▸ **Exercise**
Line by line, transcribe all of the entries exactly.

▸ **Material for the task**
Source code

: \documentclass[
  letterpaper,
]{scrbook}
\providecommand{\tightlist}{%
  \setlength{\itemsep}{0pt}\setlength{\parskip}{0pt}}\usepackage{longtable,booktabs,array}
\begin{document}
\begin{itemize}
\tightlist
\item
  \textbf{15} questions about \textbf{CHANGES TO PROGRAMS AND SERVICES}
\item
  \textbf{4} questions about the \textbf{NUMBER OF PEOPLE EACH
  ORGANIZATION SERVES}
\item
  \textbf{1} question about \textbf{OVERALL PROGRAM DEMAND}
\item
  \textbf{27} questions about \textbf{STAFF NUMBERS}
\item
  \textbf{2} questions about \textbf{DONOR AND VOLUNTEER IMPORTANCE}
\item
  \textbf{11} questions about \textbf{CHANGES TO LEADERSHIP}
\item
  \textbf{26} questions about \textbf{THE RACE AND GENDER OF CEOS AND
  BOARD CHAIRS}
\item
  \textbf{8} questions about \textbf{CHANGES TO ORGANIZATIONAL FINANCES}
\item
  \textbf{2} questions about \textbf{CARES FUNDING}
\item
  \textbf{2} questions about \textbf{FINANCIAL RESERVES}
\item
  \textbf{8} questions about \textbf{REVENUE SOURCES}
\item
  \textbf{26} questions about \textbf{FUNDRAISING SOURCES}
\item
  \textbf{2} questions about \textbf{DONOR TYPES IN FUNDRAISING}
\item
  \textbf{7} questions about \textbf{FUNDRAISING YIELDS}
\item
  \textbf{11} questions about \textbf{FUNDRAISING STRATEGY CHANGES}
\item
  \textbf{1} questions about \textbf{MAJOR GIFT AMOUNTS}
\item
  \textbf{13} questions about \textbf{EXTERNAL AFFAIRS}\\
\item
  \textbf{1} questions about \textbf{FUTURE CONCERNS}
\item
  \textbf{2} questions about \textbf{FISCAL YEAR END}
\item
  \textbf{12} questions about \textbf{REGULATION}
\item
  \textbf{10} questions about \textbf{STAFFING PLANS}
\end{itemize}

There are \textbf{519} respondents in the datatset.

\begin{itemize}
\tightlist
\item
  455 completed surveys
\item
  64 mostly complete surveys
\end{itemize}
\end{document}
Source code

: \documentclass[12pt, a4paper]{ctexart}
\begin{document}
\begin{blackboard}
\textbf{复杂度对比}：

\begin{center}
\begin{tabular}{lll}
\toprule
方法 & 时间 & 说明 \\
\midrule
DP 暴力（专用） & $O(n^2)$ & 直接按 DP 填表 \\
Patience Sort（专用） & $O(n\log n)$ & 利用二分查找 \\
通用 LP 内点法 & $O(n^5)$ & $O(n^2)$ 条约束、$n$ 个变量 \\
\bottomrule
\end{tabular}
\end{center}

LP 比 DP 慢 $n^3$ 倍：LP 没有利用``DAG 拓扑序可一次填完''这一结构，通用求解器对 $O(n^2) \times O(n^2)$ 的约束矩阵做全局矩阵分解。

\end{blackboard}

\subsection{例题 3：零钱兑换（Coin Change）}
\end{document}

▸ **Task answer**
Source code

: \documentclass[
  letterpaper,
]{scrbook}
\providecommand{\tightlist}{%
  \setlength{\itemsep}{0pt}\setlength{\parskip}{0pt}}\usepackage{longtable,booktabs,array}
\begin{document}
\begin{itemize}
\tightlist
\item
  \textbf{15} questions about \textbf{CHANGES TO PROGRAMS AND SERVICES}
\item
  \textbf{4} questions about the \textbf{NUMBER OF PEOPLE EACH
  ORGANIZATION SERVES}
\item
  \textbf{1} question about \textbf{OVERALL PROGRAM DEMAND}
\item
  \textbf{27} questions about \textbf{STAFF NUMBERS}
\item
  \textbf{2} questions about \textbf{DONOR AND VOLUNTEER IMPORTANCE}
\item
  \textbf{11} questions about \textbf{CHANGES TO LEADERSHIP}
\item
  \textbf{26} questions about \textbf{THE RACE AND GENDER OF CEOS AND
  BOARD CHAIRS}
\item
  \textbf{8} questions about \textbf{CHANGES TO ORGANIZATIONAL FINANCES}
\item
  \textbf{2} questions about \textbf{CARES FUNDING}
\item
  \textbf{2} questions about \textbf{FINANCIAL RESERVES}
\item
  \textbf{8} questions about \textbf{REVENUE SOURCES}
\item
  \textbf{26} questions about \textbf{FUNDRAISING SOURCES}
\item
  \textbf{2} questions about \textbf{DONOR TYPES IN FUNDRAISING}
\item
  \textbf{7} questions about \textbf{FUNDRAISING YIELDS}
\item
  \textbf{11} questions about \textbf{FUNDRAISING STRATEGY CHANGES}
\item
  \textbf{1} questions about \textbf{MAJOR GIFT AMOUNTS}
\item
  \textbf{13} questions about \textbf{EXTERNAL AFFAIRS}\\
\item
  \textbf{1} questions about \textbf{FUTURE CONCERNS}
\item
  \textbf{2} questions about \textbf{FISCAL YEAR END}
\item
  \textbf{12} questions about \textbf{REGULATION}
\item
  \textbf{10} questions about \textbf{STAFFING PLANS}
\end{itemize}

There are \textbf{519} respondents in the datatset.

\begin{itemize}
\tightlist
\item
  455 completed surveys
\item
  64 mostly complete surveys
\end{itemize}
\end{document}
Source code

: \documentclass[12pt, a4paper]{ctexart}
\begin{document}
\begin{blackboard}
\textbf{复杂度对比}：

\begin{center}
\begin{tabular}{lll}
\toprule
方法 & 时间 & 说明 \\
\midrule
DP 暴力（专用） & $O(n^2)$ & 直接按 DP 填表 \\
Patience Sort（专用） & $O(n\log n)$ & 利用二分查找 \\
通用 LP 内点法 & $O(n^5)$ & $O(n^2)$ 条约束、$n$ 个变量 \\
\bottomrule
\end{tabular}
\end{center}

LP 比 DP 慢 $n^3$ 倍：LP 没有利用``DAG 拓扑序可一次填完''这一结构，通用求解器对 $O(n^2) \times O(n^2)$ 的约束矩阵做全局矩阵分解。

\end{blackboard}

\subsection{例题 3：零钱兑换（Coin Change）}
\end{document}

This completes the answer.